Record excerpts =
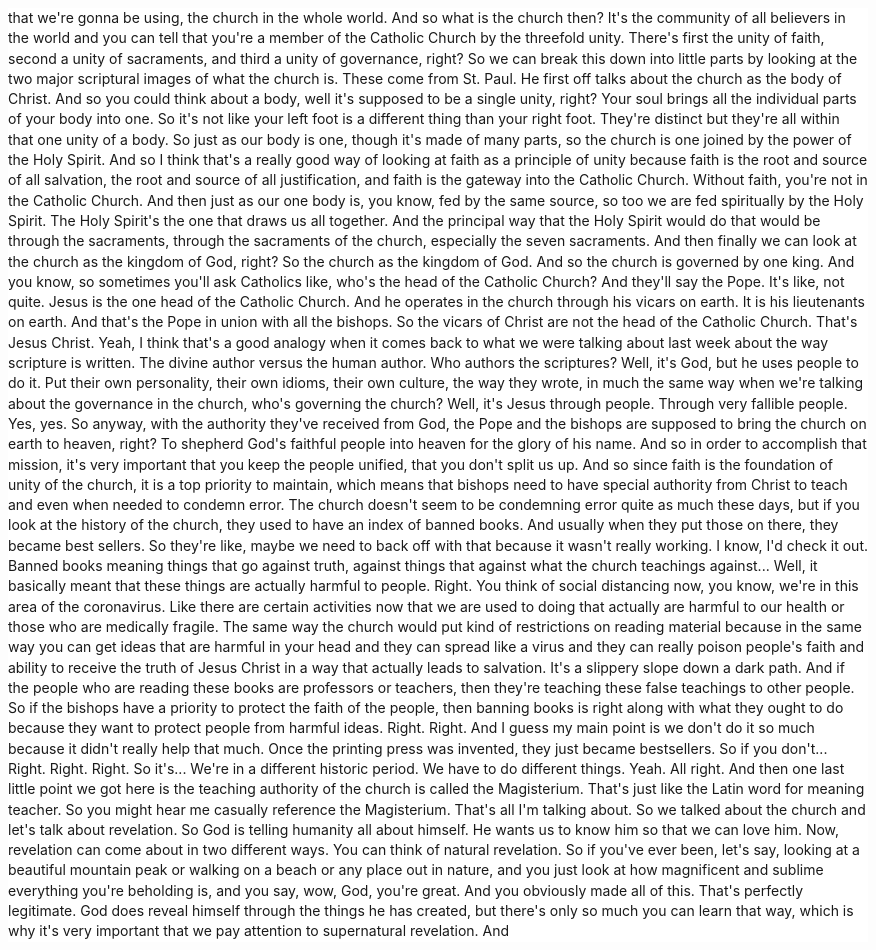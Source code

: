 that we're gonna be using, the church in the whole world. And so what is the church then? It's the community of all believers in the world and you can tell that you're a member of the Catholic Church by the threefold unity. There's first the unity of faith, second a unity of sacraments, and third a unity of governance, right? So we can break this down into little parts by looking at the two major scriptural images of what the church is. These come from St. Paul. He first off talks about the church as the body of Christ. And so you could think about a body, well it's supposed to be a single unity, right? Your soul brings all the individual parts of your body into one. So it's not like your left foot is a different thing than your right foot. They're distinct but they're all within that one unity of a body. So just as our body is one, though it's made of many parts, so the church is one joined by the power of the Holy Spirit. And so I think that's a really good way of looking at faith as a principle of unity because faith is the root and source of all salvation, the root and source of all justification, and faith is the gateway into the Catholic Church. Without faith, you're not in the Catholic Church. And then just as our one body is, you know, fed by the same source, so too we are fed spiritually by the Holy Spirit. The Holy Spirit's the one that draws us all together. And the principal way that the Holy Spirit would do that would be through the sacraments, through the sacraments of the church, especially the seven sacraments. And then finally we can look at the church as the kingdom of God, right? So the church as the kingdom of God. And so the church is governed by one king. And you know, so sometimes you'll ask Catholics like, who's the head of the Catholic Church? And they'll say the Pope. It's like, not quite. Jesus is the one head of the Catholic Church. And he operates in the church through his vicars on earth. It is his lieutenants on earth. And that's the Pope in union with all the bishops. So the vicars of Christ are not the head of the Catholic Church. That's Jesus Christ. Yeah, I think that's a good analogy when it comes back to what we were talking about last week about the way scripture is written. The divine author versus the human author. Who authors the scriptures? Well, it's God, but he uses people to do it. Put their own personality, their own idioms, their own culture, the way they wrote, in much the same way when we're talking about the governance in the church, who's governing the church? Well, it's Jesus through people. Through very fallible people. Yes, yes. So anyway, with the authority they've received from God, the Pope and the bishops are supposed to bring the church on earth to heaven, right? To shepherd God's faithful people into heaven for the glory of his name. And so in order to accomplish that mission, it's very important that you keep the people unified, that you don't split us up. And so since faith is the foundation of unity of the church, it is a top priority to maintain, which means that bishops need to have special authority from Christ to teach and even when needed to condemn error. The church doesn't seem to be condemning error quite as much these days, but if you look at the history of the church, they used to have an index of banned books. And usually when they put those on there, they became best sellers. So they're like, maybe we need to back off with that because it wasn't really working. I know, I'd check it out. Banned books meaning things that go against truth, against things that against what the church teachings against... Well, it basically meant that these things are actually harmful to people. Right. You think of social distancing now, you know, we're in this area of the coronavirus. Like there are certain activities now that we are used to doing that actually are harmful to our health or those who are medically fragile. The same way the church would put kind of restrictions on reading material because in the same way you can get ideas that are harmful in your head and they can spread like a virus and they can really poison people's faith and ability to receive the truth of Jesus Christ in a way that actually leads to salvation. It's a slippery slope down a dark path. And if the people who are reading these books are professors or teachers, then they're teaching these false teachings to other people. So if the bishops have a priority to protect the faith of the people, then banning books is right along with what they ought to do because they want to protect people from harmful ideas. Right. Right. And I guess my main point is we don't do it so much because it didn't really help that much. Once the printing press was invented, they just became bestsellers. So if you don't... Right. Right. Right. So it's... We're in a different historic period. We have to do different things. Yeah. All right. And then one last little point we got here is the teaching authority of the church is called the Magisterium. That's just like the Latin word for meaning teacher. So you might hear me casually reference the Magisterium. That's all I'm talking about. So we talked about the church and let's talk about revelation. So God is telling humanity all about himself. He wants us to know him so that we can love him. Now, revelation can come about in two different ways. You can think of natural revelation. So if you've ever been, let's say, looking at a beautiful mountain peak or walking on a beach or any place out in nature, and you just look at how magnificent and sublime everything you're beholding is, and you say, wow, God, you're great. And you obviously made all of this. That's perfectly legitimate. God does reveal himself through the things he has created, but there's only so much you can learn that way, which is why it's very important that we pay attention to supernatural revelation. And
--
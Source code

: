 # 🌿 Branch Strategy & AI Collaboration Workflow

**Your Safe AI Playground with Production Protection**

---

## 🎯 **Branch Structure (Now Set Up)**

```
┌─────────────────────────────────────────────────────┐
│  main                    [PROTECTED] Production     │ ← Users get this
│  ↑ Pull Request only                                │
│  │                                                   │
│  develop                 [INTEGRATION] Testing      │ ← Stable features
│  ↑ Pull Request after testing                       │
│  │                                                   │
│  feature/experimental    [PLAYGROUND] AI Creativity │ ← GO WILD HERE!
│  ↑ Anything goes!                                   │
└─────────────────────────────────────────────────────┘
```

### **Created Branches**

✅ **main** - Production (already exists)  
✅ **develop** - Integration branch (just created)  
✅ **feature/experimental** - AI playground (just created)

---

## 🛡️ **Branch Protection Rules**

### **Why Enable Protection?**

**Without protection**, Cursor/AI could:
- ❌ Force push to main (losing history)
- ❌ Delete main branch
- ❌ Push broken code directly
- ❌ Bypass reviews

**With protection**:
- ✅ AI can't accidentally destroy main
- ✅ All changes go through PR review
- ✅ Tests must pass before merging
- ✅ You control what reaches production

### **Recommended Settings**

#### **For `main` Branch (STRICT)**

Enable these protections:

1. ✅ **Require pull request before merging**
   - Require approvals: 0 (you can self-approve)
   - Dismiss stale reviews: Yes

Exercise = If a line in the records above holds the string "Enable", copy it.

Answer for the task =
### **Why Enable Protection?**
Enable these protections:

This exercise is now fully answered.